SUPPLIED INFORMATION below:
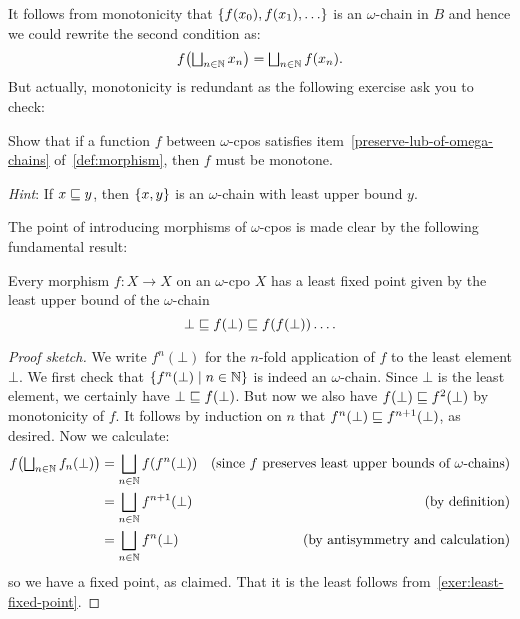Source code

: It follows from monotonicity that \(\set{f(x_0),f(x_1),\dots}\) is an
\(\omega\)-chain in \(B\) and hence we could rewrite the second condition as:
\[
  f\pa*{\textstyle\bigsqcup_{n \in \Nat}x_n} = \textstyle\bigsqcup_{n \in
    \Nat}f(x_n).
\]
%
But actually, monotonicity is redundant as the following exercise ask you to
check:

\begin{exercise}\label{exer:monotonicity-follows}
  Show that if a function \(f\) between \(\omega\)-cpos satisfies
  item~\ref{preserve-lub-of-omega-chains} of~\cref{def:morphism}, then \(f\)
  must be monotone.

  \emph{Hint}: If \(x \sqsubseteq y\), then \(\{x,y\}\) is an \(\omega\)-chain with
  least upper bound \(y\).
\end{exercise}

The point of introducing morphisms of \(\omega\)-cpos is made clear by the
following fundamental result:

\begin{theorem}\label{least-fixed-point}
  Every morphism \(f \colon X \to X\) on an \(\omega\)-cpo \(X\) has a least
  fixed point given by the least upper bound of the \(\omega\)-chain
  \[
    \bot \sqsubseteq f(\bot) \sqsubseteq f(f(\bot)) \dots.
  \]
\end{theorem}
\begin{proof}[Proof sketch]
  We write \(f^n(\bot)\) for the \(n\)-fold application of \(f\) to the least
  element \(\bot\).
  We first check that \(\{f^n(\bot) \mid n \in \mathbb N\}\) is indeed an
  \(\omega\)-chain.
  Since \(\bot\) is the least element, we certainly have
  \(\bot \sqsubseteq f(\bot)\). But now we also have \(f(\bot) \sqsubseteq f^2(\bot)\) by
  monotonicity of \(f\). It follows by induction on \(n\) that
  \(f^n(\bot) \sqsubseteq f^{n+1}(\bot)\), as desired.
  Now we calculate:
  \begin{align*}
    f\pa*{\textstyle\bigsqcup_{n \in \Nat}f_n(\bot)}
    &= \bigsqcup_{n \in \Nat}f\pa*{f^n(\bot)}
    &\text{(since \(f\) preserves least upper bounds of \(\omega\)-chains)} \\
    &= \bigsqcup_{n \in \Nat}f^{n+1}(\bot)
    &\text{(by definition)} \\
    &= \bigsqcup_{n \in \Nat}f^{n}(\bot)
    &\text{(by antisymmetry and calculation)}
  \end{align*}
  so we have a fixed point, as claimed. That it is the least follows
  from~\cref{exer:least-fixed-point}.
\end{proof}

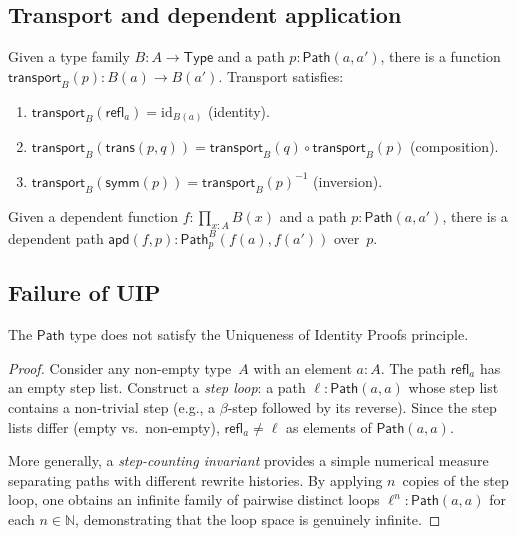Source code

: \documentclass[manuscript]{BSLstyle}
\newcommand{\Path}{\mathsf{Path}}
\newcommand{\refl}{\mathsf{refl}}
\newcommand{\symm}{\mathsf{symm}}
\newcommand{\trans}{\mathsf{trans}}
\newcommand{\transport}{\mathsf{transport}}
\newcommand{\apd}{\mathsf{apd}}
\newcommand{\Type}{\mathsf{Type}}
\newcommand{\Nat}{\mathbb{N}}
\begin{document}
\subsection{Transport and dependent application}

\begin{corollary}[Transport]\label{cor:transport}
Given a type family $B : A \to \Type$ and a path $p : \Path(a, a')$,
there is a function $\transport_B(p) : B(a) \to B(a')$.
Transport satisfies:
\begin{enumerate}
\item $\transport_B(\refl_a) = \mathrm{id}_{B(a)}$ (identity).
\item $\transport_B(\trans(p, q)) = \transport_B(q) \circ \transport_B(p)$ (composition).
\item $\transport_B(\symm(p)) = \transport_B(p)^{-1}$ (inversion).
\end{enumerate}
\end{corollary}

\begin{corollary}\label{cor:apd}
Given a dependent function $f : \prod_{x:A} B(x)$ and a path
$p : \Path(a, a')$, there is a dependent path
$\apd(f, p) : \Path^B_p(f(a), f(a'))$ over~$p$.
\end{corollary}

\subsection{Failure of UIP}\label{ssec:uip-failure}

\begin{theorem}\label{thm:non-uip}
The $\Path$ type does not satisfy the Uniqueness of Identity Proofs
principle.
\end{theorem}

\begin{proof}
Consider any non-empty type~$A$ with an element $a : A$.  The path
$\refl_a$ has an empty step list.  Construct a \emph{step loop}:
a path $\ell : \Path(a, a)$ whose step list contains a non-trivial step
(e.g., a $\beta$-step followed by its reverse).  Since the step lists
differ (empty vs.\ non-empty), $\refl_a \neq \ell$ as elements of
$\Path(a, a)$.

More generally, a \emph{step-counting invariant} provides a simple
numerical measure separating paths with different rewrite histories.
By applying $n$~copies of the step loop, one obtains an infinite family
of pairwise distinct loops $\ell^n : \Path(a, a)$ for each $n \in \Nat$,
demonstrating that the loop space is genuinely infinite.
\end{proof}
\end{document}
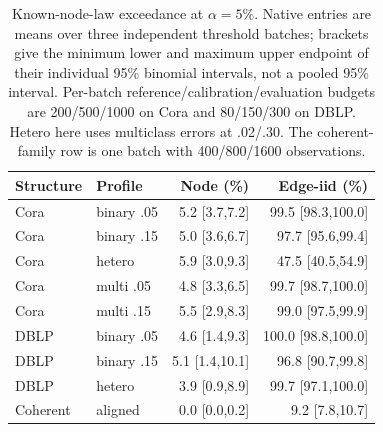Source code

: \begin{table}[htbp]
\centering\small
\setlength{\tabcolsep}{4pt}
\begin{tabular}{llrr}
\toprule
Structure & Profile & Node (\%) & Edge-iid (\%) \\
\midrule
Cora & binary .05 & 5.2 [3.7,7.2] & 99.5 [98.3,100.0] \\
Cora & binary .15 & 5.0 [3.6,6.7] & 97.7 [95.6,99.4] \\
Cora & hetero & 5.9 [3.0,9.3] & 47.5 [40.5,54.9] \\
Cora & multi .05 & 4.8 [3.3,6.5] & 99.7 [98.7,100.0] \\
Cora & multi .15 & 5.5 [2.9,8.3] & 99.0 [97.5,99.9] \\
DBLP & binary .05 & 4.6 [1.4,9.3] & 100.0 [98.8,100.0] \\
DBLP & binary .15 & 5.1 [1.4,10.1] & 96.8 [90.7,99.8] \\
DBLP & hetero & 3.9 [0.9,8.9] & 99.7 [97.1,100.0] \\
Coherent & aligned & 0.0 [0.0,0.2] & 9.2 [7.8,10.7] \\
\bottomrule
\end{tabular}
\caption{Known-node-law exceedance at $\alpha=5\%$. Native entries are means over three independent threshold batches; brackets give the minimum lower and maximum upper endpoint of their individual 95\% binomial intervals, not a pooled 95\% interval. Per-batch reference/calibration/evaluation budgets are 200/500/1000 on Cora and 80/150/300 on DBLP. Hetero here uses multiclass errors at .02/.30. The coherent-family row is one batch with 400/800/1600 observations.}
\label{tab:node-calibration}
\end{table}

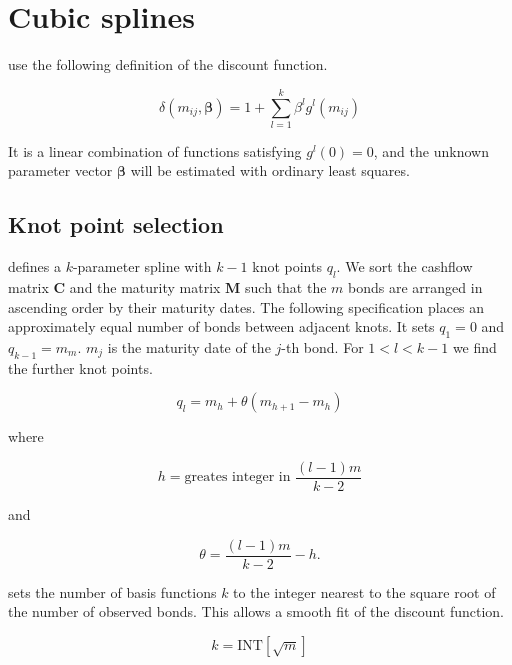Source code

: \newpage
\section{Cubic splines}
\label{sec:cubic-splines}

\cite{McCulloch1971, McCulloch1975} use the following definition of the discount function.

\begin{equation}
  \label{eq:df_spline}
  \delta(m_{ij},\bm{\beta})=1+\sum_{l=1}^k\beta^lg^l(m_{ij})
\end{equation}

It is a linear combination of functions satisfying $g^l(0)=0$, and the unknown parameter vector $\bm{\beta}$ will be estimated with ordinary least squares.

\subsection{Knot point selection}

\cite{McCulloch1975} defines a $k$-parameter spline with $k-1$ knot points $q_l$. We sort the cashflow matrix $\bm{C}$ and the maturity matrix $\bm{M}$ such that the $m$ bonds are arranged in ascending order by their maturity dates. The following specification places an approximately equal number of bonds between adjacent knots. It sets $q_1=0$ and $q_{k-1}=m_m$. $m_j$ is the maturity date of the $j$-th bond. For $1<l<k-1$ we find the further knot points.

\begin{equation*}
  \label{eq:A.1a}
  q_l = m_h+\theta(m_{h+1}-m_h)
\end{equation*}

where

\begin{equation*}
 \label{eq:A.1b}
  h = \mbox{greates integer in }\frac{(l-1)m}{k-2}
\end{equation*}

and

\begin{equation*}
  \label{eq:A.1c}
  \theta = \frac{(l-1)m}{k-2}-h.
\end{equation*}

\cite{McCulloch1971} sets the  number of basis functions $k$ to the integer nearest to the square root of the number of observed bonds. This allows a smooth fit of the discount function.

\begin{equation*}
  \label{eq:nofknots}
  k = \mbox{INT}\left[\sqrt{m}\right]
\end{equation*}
End of SUPPLIED INFORMATION.
TRY IT: Give back the data exactly. Pictures stay out.

WRITTEN RESPONSE:
Source code

: It follows from monotonicity that \(\set{f(x_0),f(x_1),\dots}\) is an
\(\omega\)-chain in \(B\) and hence we could rewrite the second condition as:
\[
  f\pa*{\textstyle\bigsqcup_{n \in \Nat}x_n} = \textstyle\bigsqcup_{n \in
    \Nat}f(x_n).
\]
%
But actually, monotonicity is redundant as the following exercise ask you to
check:

\begin{exercise}\label{exer:monotonicity-follows}
  Show that if a function \(f\) between \(\omega\)-cpos satisfies
  item~\ref{preserve-lub-of-omega-chains} of~\cref{def:morphism}, then \(f\)
  must be monotone.

  \emph{Hint}: If \(x \sqsubseteq y\), then \(\{x,y\}\) is an \(\omega\)-chain with
  least upper bound \(y\).
\end{exercise}

The point of introducing morphisms of \(\omega\)-cpos is made clear by the
following fundamental result:

\begin{theorem}\label{least-fixed-point}
  Every morphism \(f \colon X \to X\) on an \(\omega\)-cpo \(X\) has a least
  fixed point given by the least upper bound of the \(\omega\)-chain
  \[
    \bot \sqsubseteq f(\bot) \sqsubseteq f(f(\bot)) \dots.
  \]
\end{theorem}
\begin{proof}[Proof sketch]
  We write \(f^n(\bot)\) for the \(n\)-fold application of \(f\) to the least
  element \(\bot\).
  We first check that \(\{f^n(\bot) \mid n \in \mathbb N\}\) is indeed an
  \(\omega\)-chain.
  Since \(\bot\) is the least element, we certainly have
  \(\bot \sqsubseteq f(\bot)\). But now we also have \(f(\bot) \sqsubseteq f^2(\bot)\) by
  monotonicity of \(f\). It follows by induction on \(n\) that
  \(f^n(\bot) \sqsubseteq f^{n+1}(\bot)\), as desired.
  Now we calculate:
  \begin{align*}
    f\pa*{\textstyle\bigsqcup_{n \in \Nat}f_n(\bot)}
    &= \bigsqcup_{n \in \Nat}f\pa*{f^n(\bot)}
    &\text{(since \(f\) preserves least upper bounds of \(\omega\)-chains)} \\
    &= \bigsqcup_{n \in \Nat}f^{n+1}(\bot)
    &\text{(by definition)} \\
    &= \bigsqcup_{n \in \Nat}f^{n}(\bot)
    &\text{(by antisymmetry and calculation)}
  \end{align*}
  so we have a fixed point, as claimed. That it is the least follows
  from~\cref{exer:least-fixed-point}.
\end{proof}

Source code

: \documentclass[manuscript]{BSLstyle}
\newcommand{\Path}{\mathsf{Path}}
\newcommand{\refl}{\mathsf{refl}}
\newcommand{\symm}{\mathsf{symm}}
\newcommand{\trans}{\mathsf{trans}}
\newcommand{\transport}{\mathsf{transport}}
\newcommand{\apd}{\mathsf{apd}}
\newcommand{\Type}{\mathsf{Type}}
\newcommand{\Nat}{\mathbb{N}}
\begin{document}
\subsection{Transport and dependent application}

\begin{corollary}[Transport]\label{cor:transport}
Given a type family $B : A \to \Type$ and a path $p : \Path(a, a')$,
there is a function $\transport_B(p) : B(a) \to B(a')$.
Transport satisfies:
\begin{enumerate}
\item $\transport_B(\refl_a) = \mathrm{id}_{B(a)}$ (identity).
\item $\transport_B(\trans(p, q)) = \transport_B(q) \circ \transport_B(p)$ (composition).
\item $\transport_B(\symm(p)) = \transport_B(p)^{-1}$ (inversion).
\end{enumerate}
\end{corollary}

\begin{corollary}\label{cor:apd}
Given a dependent function $f : \prod_{x:A} B(x)$ and a path
$p : \Path(a, a')$, there is a dependent path
$\apd(f, p) : \Path^B_p(f(a), f(a'))$ over~$p$.
\end{corollary}

\subsection{Failure of UIP}\label{ssec:uip-failure}

\begin{theorem}\label{thm:non-uip}
The $\Path$ type does not satisfy the Uniqueness of Identity Proofs
principle.
\end{theorem}

\begin{proof}
Consider any non-empty type~$A$ with an element $a : A$.  The path
$\refl_a$ has an empty step list.  Construct a \emph{step loop}:
a path $\ell : \Path(a, a)$ whose step list contains a non-trivial step
(e.g., a $\beta$-step followed by its reverse).  Since the step lists
differ (empty vs.\ non-empty), $\refl_a \neq \ell$ as elements of
$\Path(a, a)$.

More generally, a \emph{step-counting invariant} provides a simple
numerical measure separating paths with different rewrite histories.
By applying $n$~copies of the step loop, one obtains an infinite family
of pairwise distinct loops $\ell^n : \Path(a, a)$ for each $n \in \Nat$,
demonstrating that the loop space is genuinely infinite.
\end{proof}
\end{document}
Source code

: \begin{table}[htbp]
\centering\small
\setlength{\tabcolsep}{4pt}
\begin{tabular}{llrr}
\toprule
Structure & Profile & Node (\%) & Edge-iid (\%) \\
\midrule
Cora & binary .05 & 5.2 [3.7,7.2] & 99.5 [98.3,100.0] \\
Cora & binary .15 & 5.0 [3.6,6.7] & 97.7 [95.6,99.4] \\
Cora & hetero & 5.9 [3.0,9.3] & 47.5 [40.5,54.9] \\
Cora & multi .05 & 4.8 [3.3,6.5] & 99.7 [98.7,100.0] \\
Cora & multi .15 & 5.5 [2.9,8.3] & 99.0 [97.5,99.9] \\
DBLP & binary .05 & 4.6 [1.4,9.3] & 100.0 [98.8,100.0] \\
DBLP & binary .15 & 5.1 [1.4,10.1] & 96.8 [90.7,99.8] \\
DBLP & hetero & 3.9 [0.9,8.9] & 99.7 [97.1,100.0] \\
Coherent & aligned & 0.0 [0.0,0.2] & 9.2 [7.8,10.7] \\
\bottomrule
\end{tabular}
\caption{Known-node-law exceedance at $\alpha=5\%$. Native entries are means over three independent threshold batches; brackets give the minimum lower and maximum upper endpoint of their individual 95\% binomial intervals, not a pooled 95\% interval. Per-batch reference/calibration/evaluation budgets are 200/500/1000 on Cora and 80/150/300 on DBLP. Hetero here uses multiclass errors at .02/.30. The coherent-family row is one batch with 400/800/1600 observations.}
\label{tab:node-calibration}
\end{table}

Source code

: \newpage
\section{Cubic splines}
\label{sec:cubic-splines}

\cite{McCulloch1971, McCulloch1975} use the following definition of the discount function.

\begin{equation}
  \label{eq:df_spline}
  \delta(m_{ij},\bm{\beta})=1+\sum_{l=1}^k\beta^lg^l(m_{ij})
\end{equation}

It is a linear combination of functions satisfying $g^l(0)=0$, and the unknown parameter vector $\bm{\beta}$ will be estimated with ordinary least squares.

\subsection{Knot point selection}

\cite{McCulloch1975} defines a $k$-parameter spline with $k-1$ knot points $q_l$. We sort the cashflow matrix $\bm{C}$ and the maturity matrix $\bm{M}$ such that the $m$ bonds are arranged in ascending order by their maturity dates. The following specification places an approximately equal number of bonds between adjacent knots. It sets $q_1=0$ and $q_{k-1}=m_m$. $m_j$ is the maturity date of the $j$-th bond. For $1<l<k-1$ we find the further knot points.

\begin{equation*}
  \label{eq:A.1a}
  q_l = m_h+\theta(m_{h+1}-m_h)
\end{equation*}

where

\begin{equation*}
 \label{eq:A.1b}
  h = \mbox{greates integer in }\frac{(l-1)m}{k-2}
\end{equation*}

and

\begin{equation*}
  \label{eq:A.1c}
  \theta = \frac{(l-1)m}{k-2}-h.
\end{equation*}

\cite{McCulloch1971} sets the  number of basis functions $k$ to the integer nearest to the square root of the number of observed bonds. This allows a smooth fit of the discount function.

\begin{equation*}
  \label{eq:nofknots}
  k = \mbox{INT}\left[\sqrt{m}\right]
\end{equation*}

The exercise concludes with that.